Lexique

PANDERETA

Pandero pequeño, attabal, attanbora, arraxko, pandereta.

Diccionario Auñamendi
Este membráfono es conocido en el País Vasco, y aunque hoy sólo se lo utiliza en determinadas ocasiones, éstas no son los bailes populares, clásicos del país, por decirlo así, ezpata-dantza, aurresku, etc. De la pandereta da noticia Madame d'Aulnoy, en su viaje de fines del s. XVII. Cuenta cómo, a su paso por Pasajes, salió una batelera a su encuentro con cincuenta compañeras, cada una de las cuales tenía un remo en el hombro; caminaban en dos filas largas, y de ellas había tres bateleras que precedían al cortejo tocando muy bien la pandereta.
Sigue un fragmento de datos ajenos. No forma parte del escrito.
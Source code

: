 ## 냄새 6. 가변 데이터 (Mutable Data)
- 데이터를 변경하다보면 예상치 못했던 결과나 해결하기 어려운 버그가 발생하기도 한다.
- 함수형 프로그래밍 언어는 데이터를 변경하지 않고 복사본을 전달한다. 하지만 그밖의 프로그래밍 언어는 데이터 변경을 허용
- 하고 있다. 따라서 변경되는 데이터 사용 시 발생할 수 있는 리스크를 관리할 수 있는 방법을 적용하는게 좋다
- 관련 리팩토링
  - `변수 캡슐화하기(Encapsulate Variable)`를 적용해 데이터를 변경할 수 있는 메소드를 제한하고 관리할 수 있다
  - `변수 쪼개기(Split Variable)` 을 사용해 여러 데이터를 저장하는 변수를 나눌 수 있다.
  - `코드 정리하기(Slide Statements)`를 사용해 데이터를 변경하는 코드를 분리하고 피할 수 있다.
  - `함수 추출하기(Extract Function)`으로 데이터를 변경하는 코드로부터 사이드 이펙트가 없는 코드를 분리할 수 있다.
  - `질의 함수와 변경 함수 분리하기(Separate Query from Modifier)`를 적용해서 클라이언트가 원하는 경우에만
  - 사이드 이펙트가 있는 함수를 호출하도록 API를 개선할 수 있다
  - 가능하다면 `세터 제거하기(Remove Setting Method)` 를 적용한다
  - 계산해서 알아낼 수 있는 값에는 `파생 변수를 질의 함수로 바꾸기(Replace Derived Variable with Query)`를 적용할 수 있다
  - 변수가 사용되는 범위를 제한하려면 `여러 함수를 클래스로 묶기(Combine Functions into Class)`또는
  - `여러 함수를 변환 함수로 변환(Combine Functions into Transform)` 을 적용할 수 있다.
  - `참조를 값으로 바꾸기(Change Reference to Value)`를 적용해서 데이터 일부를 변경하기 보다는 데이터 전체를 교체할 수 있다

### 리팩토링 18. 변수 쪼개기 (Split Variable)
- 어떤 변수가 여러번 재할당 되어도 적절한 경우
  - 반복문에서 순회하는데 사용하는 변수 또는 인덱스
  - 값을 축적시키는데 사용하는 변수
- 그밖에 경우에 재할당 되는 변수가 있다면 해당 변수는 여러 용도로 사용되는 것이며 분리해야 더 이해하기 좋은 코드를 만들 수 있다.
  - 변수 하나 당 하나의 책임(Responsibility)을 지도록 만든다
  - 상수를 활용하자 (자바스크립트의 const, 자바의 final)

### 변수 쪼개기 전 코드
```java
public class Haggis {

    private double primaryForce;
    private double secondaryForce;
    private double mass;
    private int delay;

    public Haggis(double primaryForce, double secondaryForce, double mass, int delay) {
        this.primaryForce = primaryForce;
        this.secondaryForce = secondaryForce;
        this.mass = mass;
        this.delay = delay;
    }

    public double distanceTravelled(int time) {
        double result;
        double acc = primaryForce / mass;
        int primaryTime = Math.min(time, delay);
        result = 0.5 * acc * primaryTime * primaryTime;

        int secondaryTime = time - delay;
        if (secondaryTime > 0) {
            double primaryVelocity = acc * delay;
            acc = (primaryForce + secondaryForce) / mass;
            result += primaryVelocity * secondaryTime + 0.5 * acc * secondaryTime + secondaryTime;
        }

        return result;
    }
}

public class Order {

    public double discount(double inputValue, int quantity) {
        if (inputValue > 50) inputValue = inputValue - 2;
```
Después de saludada Madame d'Aulnoy, las pandereteras comenzaron a tocar más fuertemente, dieron grandes gritos e hicieron el ejercicio del remo saltando y bailando con muy buena gracia. Despidieron a la viajera bailando y cantando con sus panderetas. Abel Jouan dice que del 3 al 10 de julio de 1565 el rey Carlos IX, en San Juan de Luz, se distraía viendo bailar a las jóvenes que van rapadas a la moda vasca, las que no son casadas y tienen todas y cada una un tamborcillo a manera de cedazo, en el cual hay muchos cascabeles y bailan un baile que llaman «La canadelle» y otro «El bendel» (danzas hoy desconocidas entre nosotros). No hay por qué describir este instrumento tan conocido. Sólo diremos que en el Museo Vasco de Bayona hemos visto una pandereta que lleva el nombre de «Tambourin Bas-Navarrais» (Catálogo, n.° 2.129). Lleva parche en un solo lado, y cinco pares de sonajas. Es de 6 cm. de alto y 22 de diámetro en el parche. Parece algo antiguo. Ref. J. A. de Donostia. Instrumentos musicales del pueblo Vasco, p. 87.